Their opposition is revived by Don Primo, the second of the mysterious men from Queens dedicated to aiding Carmine and his friends in their quest to find the true rock on which to build their lives. Don Primo announces that he has decided to take seriously a central joke of the Birthday of Rome party, his candidacy for the Presidency of the United States. A variety of wild mishaps give this candidacy an absurd plausibility. But Don Primo’s only goal is that of exposing American Pluralism for what it really is: an attack on human life at its very core; one that works by exiling all meaningful thought, spirit, and action to the “periphery” of existence. Carmine and his friends are dragged, unwillingly, into the campaign, only to that see it, too, ends by being highjacked into serving the purposes of what they all call “the Regime”. It is at that moment, that Carmine realizes what Pluralism actually is: demonic.
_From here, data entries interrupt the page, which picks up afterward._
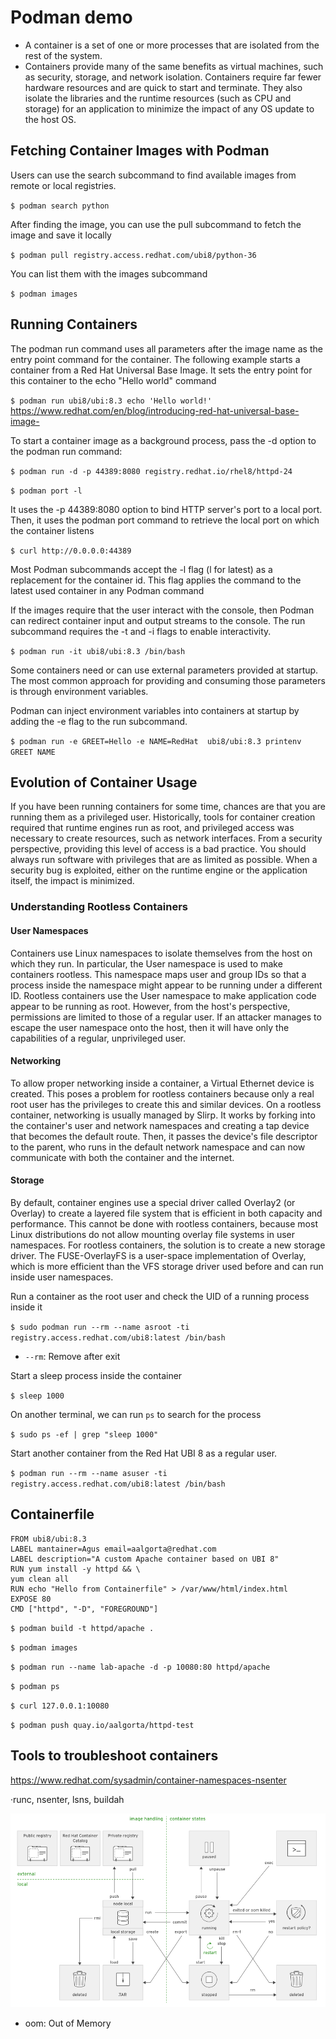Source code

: # Podman demo
- A container is a set of one or more processes that are isolated from the rest of the system.
- Containers provide many of the same benefits as virtual machines, such as security, storage, and network isolation. Containers require far fewer hardware resources and are quick to start and terminate. They also isolate the libraries and the runtime resources (such as CPU and storage) for an application to minimize the impact of any OS update to the host OS.
## Fetching Container Images with Podman
Users can use the
search subcommand to find available images from remote or local registries.

 `$ podman search python`

After finding the image, you can use the pull subcommand to fetch the image and save it locally 
 
 
 `$ podman pull registry.access.redhat.com/ubi8/python-36`

 You can list them with the images subcommand

 `$ podman images`

## Running Containers

The podman run command uses all parameters after the image name as the entry point
command for the container. The following example starts a container from a Red Hat Universal
Base Image. It sets the entry point for this container to the echo "Hello world" command

`$ podman run ubi8/ubi:8.3 echo 'Hello world!'`
        https://www.redhat.com/en/blog/introducing-red-hat-universal-base-image-

To start a container image as a background process, pass the -d option to the podman run
command:

`$ podman run -d -p 44389:8080 registry.redhat.io/rhel8/httpd-24`

`$ podman port -l`

It uses the -p 44389:8080 option to bind HTTP server's port to a local port. Then, it uses the podman port command to
retrieve the local port on which the container listens

`$ curl http://0.0.0.0:44389` 

Most Podman subcommands accept the -l flag (l for latest) as a replacement for
the container id. This flag applies the command to the latest used container in any
Podman command

If the images require that the user interact with the console, then Podman can redirect container
input and output streams to the console. The run subcommand requires the -t and -i flags to enable interactivity.

`$ podman run -it ubi8/ubi:8.3 /bin/bash`

Some containers need or can use external parameters provided at startup. The most common
approach for providing and consuming those parameters is through environment variables.
	
Podman can inject environment variables into containers at startup by adding the -e flag to the
	run subcommand.

`$ podman run -e GREET=Hello -e NAME=RedHat  ubi8/ubi:8.3 printenv GREET NAME`

## Evolution of Container Usage
If you have been running containers for some time, chances are that you are running them as a
privileged user. Historically, tools for container creation required that runtime engines run as root,
and privileged access was necessary to create resources, such as network interfaces.
From a security perspective, providing this level of access is a bad practice. You should always run
software with privileges that are as limited as possible. When a security bug is exploited, either on
the runtime engine or the application itself, the impact is minimized.

### Understanding Rootless Containers
#### User Namespaces
Containers use Linux namespaces to isolate themselves from the host on which they run. In
particular, the User namespace is used to make containers rootless. This namespace maps
user and group IDs so that a process inside the namespace might appear to be running under a
different ID.
Rootless containers use the User namespace to make application code appear to be running as
root. However, from the host's perspective, permissions are limited to those of a regular user.
If an attacker manages to escape the user namespace onto the host, then it will have only the
capabilities of a regular, unprivileged user.
#### Networking
To allow proper networking inside a container, a Virtual Ethernet device is created. This poses a
problem for rootless containers because only a real root user has the privileges to create this and
similar devices.
On a rootless container, networking is usually managed by Slirp. It works by forking into the
container's user and network namespaces and creating a tap device that becomes the default
route. Then, it passes the device's file descriptor to the parent, who runs in the default network
namespace and can now communicate with both the container and the internet.
#### Storage
By default, container engines use a special driver called Overlay2 (or Overlay) to create a layered
file system that is efficient in both capacity and performance. This cannot be done with rootless
containers, because most Linux distributions do not allow mounting overlay file systems in user
namespaces.
For rootless containers, the solution is to create a new storage driver. The FUSE-OverlayFS is a
user-space implementation of Overlay, which is more efficient than the VFS storage driver used
before and can run inside user namespaces.


Run a container as the root user and check the UID of a running process inside it


`$ sudo podman run --rm --name asroot -ti registry.access.redhat.com/ubi8:latest /bin/bash`

- `--rm`: Remove after exit

Start a sleep process inside the container

`$ sleep 1000`


On another terminal, we can run `ps` to search for the process

`$ sudo ps -ef | grep "sleep 1000"`

Start another container from the Red Hat UBI 8 as a regular user.

`$ podman run --rm --name asuser -ti registry.access.redhat.com/ubi8:latest /bin/bash`

## Containerfile

```
FROM ubi8/ubi:8.3
LABEL mantainer=Agus email=aalgorta@redhat.com
LABEL description="A custom Apache container based on UBI 8"
RUN yum install -y httpd && \
yum clean all
RUN echo "Hello from Containerfile" > /var/www/html/index.html
EXPOSE 80
CMD ["httpd", "-D", "FOREGROUND"]
```

`$ podman build -t httpd/apache .`

`$ podman images`

`$ podman run --name lab-apache -d -p 10080:80 httpd/apache`

`$ podman ps`

`$ curl 127.0.0.1:10080`

`$ podman push quay.io/aalgorta/httpd-test`

## Tools to troubleshoot containers

https://www.redhat.com/sysadmin/container-namespaces-nsenter

·runc, nsenter, lsns, buildah

![alt text](https://github.com/aGus41/podman-demo/blob/main/containers.png?raw=true)
- oom: Out of Memory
The book ends with Don Primo having set off a tumult in the United States and the world at large. This tumult convinces Carmine and his friends that an historical Decision Time of drastic significance has been reached, compelling them to make a choice either for Life or for Pluralism. Their decision commits them to a fight to the death against the demonic force that has devastated their world. Unsure as to the exact nature of their role in this battle, but aware that it involves an infinitely deeper acceptance of the teachings of their Faith and their Reason, they await, in hope, further enlightenment from the Christian God.
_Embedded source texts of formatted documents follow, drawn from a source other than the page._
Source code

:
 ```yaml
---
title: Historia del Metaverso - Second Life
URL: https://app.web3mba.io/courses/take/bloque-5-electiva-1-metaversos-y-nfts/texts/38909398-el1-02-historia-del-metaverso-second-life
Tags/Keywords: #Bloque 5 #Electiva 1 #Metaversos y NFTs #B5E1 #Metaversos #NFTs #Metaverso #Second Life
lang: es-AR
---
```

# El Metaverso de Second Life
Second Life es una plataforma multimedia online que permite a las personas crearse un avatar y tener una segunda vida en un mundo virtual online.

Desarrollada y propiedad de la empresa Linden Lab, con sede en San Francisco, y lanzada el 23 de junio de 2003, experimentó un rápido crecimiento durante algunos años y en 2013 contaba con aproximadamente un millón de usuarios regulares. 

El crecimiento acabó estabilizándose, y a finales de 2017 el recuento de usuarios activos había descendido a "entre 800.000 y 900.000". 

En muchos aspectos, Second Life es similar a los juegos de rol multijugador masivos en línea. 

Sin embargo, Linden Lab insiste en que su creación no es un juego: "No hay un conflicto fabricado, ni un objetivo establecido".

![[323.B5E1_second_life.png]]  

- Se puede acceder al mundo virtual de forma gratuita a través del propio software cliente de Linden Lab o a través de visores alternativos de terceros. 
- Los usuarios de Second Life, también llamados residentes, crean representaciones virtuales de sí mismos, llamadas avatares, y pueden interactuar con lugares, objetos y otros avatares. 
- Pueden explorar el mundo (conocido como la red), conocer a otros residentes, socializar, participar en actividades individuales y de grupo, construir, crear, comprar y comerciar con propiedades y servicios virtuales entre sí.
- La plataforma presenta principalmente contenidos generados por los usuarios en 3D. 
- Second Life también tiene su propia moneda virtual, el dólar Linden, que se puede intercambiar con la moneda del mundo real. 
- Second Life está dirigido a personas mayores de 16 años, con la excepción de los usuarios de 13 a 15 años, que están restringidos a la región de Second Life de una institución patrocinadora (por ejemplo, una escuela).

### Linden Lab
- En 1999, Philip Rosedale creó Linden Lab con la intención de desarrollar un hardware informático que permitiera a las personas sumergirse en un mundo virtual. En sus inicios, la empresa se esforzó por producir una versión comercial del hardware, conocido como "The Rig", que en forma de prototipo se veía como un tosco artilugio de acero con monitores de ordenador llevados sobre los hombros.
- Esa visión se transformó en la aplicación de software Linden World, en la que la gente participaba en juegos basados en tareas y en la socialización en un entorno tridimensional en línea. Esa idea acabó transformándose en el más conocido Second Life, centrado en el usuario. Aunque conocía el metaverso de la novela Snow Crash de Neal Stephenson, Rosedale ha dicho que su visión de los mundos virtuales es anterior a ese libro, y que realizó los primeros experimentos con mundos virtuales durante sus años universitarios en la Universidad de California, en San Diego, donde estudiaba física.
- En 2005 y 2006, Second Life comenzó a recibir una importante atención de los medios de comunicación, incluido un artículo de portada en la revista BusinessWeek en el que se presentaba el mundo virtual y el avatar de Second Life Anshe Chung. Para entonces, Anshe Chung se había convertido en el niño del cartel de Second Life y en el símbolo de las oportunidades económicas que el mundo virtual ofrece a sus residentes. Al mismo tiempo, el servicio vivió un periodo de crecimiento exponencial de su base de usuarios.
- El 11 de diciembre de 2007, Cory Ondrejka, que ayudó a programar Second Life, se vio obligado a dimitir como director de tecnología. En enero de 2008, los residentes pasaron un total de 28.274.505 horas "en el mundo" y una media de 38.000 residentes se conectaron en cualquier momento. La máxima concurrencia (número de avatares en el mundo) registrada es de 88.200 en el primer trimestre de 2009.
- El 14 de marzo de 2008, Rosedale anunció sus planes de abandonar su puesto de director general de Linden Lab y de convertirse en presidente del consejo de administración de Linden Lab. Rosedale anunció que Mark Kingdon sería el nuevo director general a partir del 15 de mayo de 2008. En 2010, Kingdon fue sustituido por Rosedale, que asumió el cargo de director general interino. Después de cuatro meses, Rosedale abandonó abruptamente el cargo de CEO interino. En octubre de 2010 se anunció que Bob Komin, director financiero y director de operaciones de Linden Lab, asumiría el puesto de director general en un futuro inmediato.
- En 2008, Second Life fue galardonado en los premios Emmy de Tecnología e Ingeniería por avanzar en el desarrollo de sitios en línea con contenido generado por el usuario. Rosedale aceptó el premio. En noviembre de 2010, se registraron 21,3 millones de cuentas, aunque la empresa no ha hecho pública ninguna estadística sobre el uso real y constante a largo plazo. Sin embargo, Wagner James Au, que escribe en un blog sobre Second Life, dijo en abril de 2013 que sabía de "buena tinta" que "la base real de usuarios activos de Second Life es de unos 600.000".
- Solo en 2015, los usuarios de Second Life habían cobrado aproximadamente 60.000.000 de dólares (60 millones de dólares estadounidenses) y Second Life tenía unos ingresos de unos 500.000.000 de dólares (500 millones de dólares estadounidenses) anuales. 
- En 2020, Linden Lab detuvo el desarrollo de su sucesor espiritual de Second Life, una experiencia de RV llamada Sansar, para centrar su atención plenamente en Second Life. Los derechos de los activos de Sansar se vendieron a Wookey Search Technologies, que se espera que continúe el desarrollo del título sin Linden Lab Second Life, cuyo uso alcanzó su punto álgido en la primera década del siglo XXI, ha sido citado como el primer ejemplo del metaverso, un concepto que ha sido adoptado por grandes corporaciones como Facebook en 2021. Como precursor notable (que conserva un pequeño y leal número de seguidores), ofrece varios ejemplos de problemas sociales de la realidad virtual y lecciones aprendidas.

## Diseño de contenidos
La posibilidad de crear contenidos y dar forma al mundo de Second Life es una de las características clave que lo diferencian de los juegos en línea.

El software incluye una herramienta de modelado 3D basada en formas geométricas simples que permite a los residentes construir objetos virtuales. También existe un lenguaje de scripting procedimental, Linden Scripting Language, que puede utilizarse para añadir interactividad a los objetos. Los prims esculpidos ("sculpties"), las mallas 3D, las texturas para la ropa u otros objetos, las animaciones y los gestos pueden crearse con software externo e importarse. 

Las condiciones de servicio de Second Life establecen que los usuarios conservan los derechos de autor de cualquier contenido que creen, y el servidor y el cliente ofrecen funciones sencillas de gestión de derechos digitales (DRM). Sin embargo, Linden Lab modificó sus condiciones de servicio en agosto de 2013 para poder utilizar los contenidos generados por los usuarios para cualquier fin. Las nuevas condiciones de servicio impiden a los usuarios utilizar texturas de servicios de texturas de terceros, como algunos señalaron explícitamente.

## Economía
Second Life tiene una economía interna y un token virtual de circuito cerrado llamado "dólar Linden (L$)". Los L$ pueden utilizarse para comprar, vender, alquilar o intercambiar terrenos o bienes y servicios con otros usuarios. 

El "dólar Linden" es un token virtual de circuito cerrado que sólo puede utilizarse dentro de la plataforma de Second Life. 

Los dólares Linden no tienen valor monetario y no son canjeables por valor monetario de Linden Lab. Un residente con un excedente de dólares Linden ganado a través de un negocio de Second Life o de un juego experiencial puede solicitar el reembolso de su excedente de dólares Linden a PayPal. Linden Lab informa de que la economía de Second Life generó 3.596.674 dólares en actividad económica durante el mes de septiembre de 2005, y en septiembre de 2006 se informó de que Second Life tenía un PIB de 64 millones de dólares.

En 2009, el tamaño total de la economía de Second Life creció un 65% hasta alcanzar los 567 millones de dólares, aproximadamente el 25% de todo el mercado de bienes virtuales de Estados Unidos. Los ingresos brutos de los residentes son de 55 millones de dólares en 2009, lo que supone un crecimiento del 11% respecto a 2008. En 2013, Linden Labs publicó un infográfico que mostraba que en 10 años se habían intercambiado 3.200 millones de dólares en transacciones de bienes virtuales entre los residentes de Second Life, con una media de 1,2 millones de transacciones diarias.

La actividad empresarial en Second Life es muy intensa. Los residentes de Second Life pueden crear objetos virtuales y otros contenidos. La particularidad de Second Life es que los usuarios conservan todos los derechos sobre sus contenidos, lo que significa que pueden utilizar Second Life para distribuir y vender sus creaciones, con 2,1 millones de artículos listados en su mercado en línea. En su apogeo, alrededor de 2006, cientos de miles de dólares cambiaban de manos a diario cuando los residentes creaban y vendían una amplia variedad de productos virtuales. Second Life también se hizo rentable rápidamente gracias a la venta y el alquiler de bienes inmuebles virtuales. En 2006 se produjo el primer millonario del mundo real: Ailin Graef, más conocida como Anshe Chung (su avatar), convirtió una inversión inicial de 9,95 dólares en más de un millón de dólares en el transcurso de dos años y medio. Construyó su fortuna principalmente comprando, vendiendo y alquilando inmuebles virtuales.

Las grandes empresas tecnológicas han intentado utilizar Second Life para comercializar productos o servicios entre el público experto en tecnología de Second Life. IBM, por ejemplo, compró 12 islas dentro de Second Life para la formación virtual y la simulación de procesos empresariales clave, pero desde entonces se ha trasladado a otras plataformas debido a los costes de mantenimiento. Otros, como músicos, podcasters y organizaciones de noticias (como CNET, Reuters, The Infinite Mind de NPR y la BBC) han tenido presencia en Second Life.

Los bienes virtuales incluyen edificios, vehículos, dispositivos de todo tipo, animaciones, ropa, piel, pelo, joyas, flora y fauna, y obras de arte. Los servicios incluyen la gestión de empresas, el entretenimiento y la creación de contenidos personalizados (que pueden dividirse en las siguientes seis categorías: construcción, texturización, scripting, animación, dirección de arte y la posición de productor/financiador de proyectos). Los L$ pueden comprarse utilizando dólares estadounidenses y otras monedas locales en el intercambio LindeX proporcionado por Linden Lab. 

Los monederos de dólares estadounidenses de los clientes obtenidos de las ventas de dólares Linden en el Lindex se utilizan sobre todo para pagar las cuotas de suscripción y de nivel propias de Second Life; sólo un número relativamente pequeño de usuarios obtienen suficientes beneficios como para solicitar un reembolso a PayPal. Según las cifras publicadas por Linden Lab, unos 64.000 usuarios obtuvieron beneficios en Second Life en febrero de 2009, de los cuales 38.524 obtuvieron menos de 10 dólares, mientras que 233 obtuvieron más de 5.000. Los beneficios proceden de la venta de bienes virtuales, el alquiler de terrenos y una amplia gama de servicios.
BOOK ONE: ON THE PERIPHERY
Chapter One: An Exile Finds A Home
“Misled!”, the Dean lamented. “Haven’t you noticed? People are constantly misled by superficial judgments. Even you may have leaped to the conclusion that Periphery is not at the center of things. And yet our location impacts well on the demographic unit definitized as focal by the Student Attraction Program inputted by The Team over at Hormone Hall.”
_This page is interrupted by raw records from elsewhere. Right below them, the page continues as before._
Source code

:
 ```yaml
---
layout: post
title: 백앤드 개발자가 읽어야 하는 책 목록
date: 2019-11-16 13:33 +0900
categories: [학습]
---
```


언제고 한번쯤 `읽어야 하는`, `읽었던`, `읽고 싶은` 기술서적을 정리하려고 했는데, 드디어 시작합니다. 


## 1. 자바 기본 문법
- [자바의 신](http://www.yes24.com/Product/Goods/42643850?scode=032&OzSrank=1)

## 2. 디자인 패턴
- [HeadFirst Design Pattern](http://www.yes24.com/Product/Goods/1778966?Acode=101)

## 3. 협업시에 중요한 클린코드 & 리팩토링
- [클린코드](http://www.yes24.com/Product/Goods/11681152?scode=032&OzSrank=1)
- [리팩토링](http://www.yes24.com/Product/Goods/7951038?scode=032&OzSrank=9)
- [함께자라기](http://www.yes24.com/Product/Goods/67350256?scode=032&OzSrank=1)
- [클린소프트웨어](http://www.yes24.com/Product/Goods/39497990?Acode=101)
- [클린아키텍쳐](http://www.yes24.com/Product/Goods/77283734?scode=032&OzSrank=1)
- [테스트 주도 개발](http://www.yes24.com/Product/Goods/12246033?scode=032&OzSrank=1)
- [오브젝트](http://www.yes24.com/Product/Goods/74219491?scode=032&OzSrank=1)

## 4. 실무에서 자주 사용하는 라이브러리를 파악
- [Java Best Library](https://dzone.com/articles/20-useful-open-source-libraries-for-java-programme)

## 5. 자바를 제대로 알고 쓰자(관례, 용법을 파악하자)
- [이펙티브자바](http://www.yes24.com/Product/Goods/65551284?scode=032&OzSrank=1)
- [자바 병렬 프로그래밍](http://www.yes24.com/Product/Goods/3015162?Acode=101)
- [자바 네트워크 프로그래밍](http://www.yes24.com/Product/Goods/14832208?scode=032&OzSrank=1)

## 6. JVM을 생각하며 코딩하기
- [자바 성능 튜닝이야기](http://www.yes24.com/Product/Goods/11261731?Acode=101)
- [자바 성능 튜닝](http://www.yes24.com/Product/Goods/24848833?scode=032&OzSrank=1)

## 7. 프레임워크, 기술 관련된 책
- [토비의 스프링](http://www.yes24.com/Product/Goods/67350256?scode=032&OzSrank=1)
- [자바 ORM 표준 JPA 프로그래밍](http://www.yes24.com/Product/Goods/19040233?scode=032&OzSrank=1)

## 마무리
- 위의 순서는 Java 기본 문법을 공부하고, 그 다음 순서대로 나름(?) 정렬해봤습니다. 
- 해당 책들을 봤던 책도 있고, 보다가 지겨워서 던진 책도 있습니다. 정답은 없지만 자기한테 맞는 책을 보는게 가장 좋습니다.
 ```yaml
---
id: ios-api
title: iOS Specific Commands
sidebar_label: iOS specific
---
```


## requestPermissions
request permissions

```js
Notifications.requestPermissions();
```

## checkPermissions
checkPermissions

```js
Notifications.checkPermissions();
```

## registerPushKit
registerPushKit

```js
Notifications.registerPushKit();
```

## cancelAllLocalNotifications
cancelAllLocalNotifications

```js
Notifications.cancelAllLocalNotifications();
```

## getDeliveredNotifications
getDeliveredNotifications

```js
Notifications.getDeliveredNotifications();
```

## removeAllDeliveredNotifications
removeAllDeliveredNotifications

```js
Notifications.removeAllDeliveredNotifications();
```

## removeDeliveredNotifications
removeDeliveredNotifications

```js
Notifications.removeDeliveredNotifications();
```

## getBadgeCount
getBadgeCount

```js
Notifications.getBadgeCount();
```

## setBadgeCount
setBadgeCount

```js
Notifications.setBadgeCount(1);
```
He pointed in the direction of a needle-shaped structure recently donated by an alumnus of the Department of Pharmaceutical Studies enriched from the sale of tattoo-inducing enzymes.
“Besides”, he added, “you’re not likely to pursue domiciling in town after a couple of weeks at Periphery. You’ll want to be with us constantly. We’re a community here. Noah’s Ark! All for one and one for all. We’re a place where you grow. As a person. But not just that! Fun? Forget about it! Never ends! And look at it from this angle. Until you move, you’ll have Lady Liberty in the harbor to inspire your commute.”
A secretary interrupted the Dean’s monologue. Signatures were needed on a dozen sheets of what appeared to be estimates for the annual budget.
“WEFMUR”, the Dean grunted, by way of explanation for the disturbance. “Weekly Faculty Mail Use Reports.”
The secretary fled. She, like everyone else in the building had a multi-colored tattoo on the reverse of her right hand.
“I found myself at Periphery!”, it proclaimed.
“Steel!”, the Dean bellowed, in praise of his aide, his fortissimo intense enough for the entire office staff to hear. “Pillars of strength, each and every one! Chemical agents would run right through their systems without leaving a trace. Love and respect all The Team in this neck o’ the woods, I do.”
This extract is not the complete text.